Es gibt noch deutlichere Hinweise auf Kreise in unserer eigenen Vergangenheit: unsere germanischen Vorfahren hatten die Things. Das waren Kreise, in denen über alles gesprochen wurde, was das Dorf, die Gemeinschaft betraf. Das Wort Ding geht darauf zurück, ebenso das gleichbedeutende englische thing. Solche Gesprächskreise fanden oft unter Linden statt, die eine freundliche und wohlwollende Atmosphäre verbreiten. Manchmal findet man noch alte Dorflinden, z. B. in Telgte im Münsterland die Marienlinde. Gericht wurde unter Eichen (wie oben abgebildet) gehalten. Eichen haben eine strengere Ausstrahlung als Linden.
Kreise wirken energetisch ganz anders als zum Beispiel ein Plenarsaal.
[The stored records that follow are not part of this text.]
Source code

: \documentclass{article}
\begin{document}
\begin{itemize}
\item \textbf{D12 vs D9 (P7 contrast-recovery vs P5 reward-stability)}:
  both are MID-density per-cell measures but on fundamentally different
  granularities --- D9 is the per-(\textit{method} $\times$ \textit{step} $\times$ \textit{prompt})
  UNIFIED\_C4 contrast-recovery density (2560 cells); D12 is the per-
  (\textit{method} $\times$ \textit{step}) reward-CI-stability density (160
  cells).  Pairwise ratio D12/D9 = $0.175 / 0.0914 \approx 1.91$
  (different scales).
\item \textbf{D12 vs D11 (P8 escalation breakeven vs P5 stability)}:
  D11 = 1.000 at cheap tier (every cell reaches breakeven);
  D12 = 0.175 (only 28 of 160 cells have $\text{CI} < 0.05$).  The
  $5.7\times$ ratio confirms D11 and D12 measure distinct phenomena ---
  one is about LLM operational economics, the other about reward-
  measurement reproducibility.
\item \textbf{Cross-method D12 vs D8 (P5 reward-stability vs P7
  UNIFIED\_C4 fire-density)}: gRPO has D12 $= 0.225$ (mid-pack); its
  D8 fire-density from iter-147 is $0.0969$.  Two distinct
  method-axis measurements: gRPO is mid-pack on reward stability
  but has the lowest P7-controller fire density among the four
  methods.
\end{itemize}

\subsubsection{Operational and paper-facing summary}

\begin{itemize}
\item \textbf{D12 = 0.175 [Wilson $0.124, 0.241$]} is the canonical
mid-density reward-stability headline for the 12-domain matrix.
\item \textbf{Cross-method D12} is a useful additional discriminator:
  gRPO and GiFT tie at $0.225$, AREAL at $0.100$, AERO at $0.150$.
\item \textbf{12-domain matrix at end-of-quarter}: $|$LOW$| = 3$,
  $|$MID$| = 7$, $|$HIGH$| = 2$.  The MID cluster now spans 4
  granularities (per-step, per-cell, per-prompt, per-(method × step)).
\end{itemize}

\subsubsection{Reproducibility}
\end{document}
Kreise sind hierarchiefrei: alle im Kreis Sitzenden sind gleichwertig, keiner ist dem anderen über- oder untergeordnet. Gigi Coyle hat mal für Redekreise die Empfehlung W.A.I.T. ausgegeben: Why Am I Talking? (Warum rede ich gerade?) Sich diese Frage zu stellen, scheint mir ziemlich wichtig zu sein. Denn oft ist Reden, vor allem, wenn es länger dauert, eine kontaktlose Veranstaltung: wenn ich lange rede, kann es sein, daß die Anderen keine Lust mehr haben zuzuhören und innerlich wegtreten. Das kann auch passieren, wenn ich nicht wirklich aus dem Herzen spreche. Es gehört eine gewisse Disziplin dazu, im Redekreis zu sein, sowohl für den, der spricht, als auch für die, die zuhört. Es gibt einen schönen Spruch, den ich mal in einer Selbsthilfegruppe kennengelernt habe: „Du kannst über alles reden, nur nicht über zwanzig Minuten.“ Wobei mir persönlich zehn Minuten schon mehr als genug erscheinen. Manche Gruppen üben das auch ein, indem sie einen Zeitwächter bestimmen, der nach einer festgelegten Zeit, z. B. 5 Minuten, eine Klangschale anschlägt. Das hilft der sprechenden Person, auf den Punkt zu kommen, statt die Anderen in Trance zu quatschen.